The AMD Radeon Pro 555 is an entry level graphics card equipped with 2 GB of GDDR5 memory. This dedicated video memory determines the size of the artificial intelligence models you can run locally. To load a model entirely onto the graphics processor, the model files and the active memory space must not exceed this 2 GB limit. Running models directly on your hardware ensures private data processing and eliminates subscription fees.

The quantization column indicates the compression level used to fit these models into your hardware. Quantization reduces the precision of model weights to save space. For example, the 2.8B Allegro and 2.7B Open-Sora Plan models fit into 2 GB of memory using a Q4_K_M quantization. Models like the 2.2B Parler-TTS and 2.2B Kimi K3 DSpark use a Q5_K_M quantization. Smaller models like the 2B SmolVLM, 2B Stable Diffusion 3 Medium, and 2B Moondream can run at a higher Q6_K quantization.

Very small models can run at maximum precision. The 1.6B StableLM 2, 1.6B Sana, 1.6B Zonos 0.1, and 1.55B Whisper Large v3 fit within the 2 GB memory limit using Q8_0 quantization. This high precision level is also available for the 1.5B ControlNet, 1.5B Hunyuan-DiT, and 1.5B AudioGen models. Using Q8_0 quantization preserves the original output quality of these smaller architectures.

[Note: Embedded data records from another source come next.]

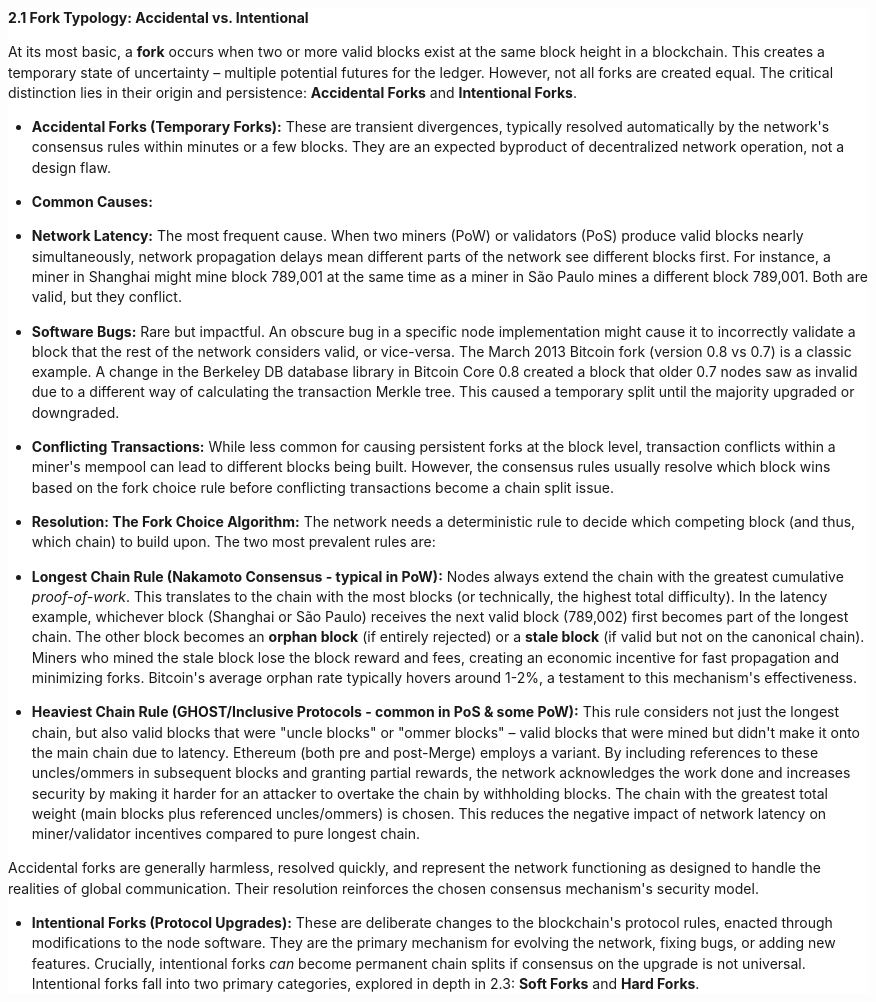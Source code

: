 **2.1 Fork Typology: Accidental vs. Intentional**

At its most basic, a **fork** occurs when two or more valid blocks exist at the same block height in a blockchain. This creates a temporary state of uncertainty – multiple potential futures for the ledger. However, not all forks are created equal. The critical distinction lies in their origin and persistence: **Accidental Forks** and **Intentional Forks**.

*   **Accidental Forks (Temporary Forks):** These are transient divergences, typically resolved automatically by the network's consensus rules within minutes or a few blocks. They are an expected byproduct of decentralized network operation, not a design flaw.

*   **Common Causes:**

*   **Network Latency:** The most frequent cause. When two miners (PoW) or validators (PoS) produce valid blocks nearly simultaneously, network propagation delays mean different parts of the network see different blocks first. For instance, a miner in Shanghai might mine block 789,001 at the same time as a miner in São Paulo mines a different block 789,001. Both are valid, but they conflict.

*   **Software Bugs:** Rare but impactful. An obscure bug in a specific node implementation might cause it to incorrectly validate a block that the rest of the network considers valid, or vice-versa. The March 2013 Bitcoin fork (version 0.8 vs 0.7) is a classic example. A change in the Berkeley DB database library in Bitcoin Core 0.8 created a block that older 0.7 nodes saw as invalid due to a different way of calculating the transaction Merkle tree. This caused a temporary split until the majority upgraded or downgraded.

*   **Conflicting Transactions:** While less common for causing persistent forks at the block level, transaction conflicts within a miner's mempool can lead to different blocks being built. However, the consensus rules usually resolve which block wins based on the fork choice rule before conflicting transactions become a chain split issue.

*   **Resolution: The Fork Choice Algorithm:** The network needs a deterministic rule to decide which competing block (and thus, which chain) to build upon. The two most prevalent rules are:

*   **Longest Chain Rule (Nakamoto Consensus - typical in PoW):** Nodes always extend the chain with the greatest cumulative *proof-of-work*. This translates to the chain with the most blocks (or technically, the highest total difficulty). In the latency example, whichever block (Shanghai or São Paulo) receives the next valid block (789,002) first becomes part of the longest chain. The other block becomes an **orphan block** (if entirely rejected) or a **stale block** (if valid but not on the canonical chain). Miners who mined the stale block lose the block reward and fees, creating an economic incentive for fast propagation and minimizing forks. Bitcoin's average orphan rate typically hovers around 1-2%, a testament to this mechanism's effectiveness.

*   **Heaviest Chain Rule (GHOST/Inclusive Protocols - common in PoS & some PoW):** This rule considers not just the longest chain, but also valid blocks that were "uncle blocks" or "ommer blocks" – valid blocks that were mined but didn't make it onto the main chain due to latency. Ethereum (both pre and post-Merge) employs a variant. By including references to these uncles/ommers in subsequent blocks and granting partial rewards, the network acknowledges the work done and increases security by making it harder for an attacker to overtake the chain by withholding blocks. The chain with the greatest total weight (main blocks plus referenced uncles/ommers) is chosen. This reduces the negative impact of network latency on miner/validator incentives compared to pure longest chain.

Accidental forks are generally harmless, resolved quickly, and represent the network functioning as designed to handle the realities of global communication. Their resolution reinforces the chosen consensus mechanism's security model.

*   **Intentional Forks (Protocol Upgrades):** These are deliberate changes to the blockchain's protocol rules, enacted through modifications to the node software. They are the primary mechanism for evolving the network, fixing bugs, or adding new features. Crucially, intentional forks *can* become permanent chain splits if consensus on the upgrade is not universal. Intentional forks fall into two primary categories, explored in depth in 2.3: **Soft Forks** and **Hard Forks**.

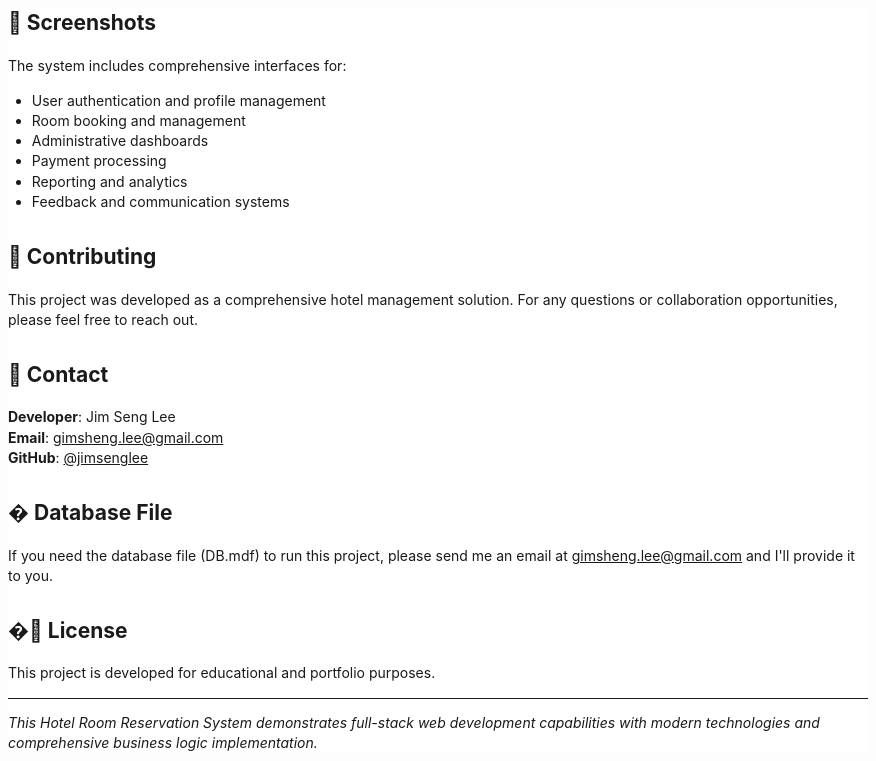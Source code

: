 ## 📸 Screenshots

The system includes comprehensive interfaces for:
- User authentication and profile management
- Room booking and management
- Administrative dashboards
- Payment processing
- Reporting and analytics
- Feedback and communication systems

## 🤝 Contributing

This project was developed as a comprehensive hotel management solution. For any questions or collaboration opportunities, please feel free to reach out.

## 📧 Contact

**Developer**: Jim Seng Lee  
**Email**: gimsheng.lee@gmail.com  
**GitHub**: [@jimsenglee](https://github.com/jimsenglee)

## �️ Database File

If you need the database file (DB.mdf) to run this project, please send me an email at gimsheng.lee@gmail.com and I'll provide it to you.

## �📄 License

This project is developed for educational and portfolio purposes.

---

*This Hotel Room Reservation System demonstrates full-stack web development capabilities with modern technologies and comprehensive business logic implementation.*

When a model exceeds the 2 GB limit, you must use CPU offloading. This process splits the model layers between your graphics card and your system memory. For example, running the 3B SmolLM3, 3B Kandinsky 3.1, or 3B Orpheus TTS requires 2.2 GB of video memory at Q4_K_M and 4.2 GB of system RAM. The 3.5B SDXL Turbo and 3.5B SDXL Lightning require 2.6 GB of video memory at Q4_K_M and 4.6 GB of system RAM. CPU offloading allows you to run larger models but reduces processing speed.

You must also consider the memory cost of context length. The memory figures listed for these models assume a standard 4k context window. If you increase the context window to process longer documents or extended conversations, the system will require additional video memory. This extra memory demand can cause a model that normally fits within 2 GB to overflow into system RAM, which slows down response times.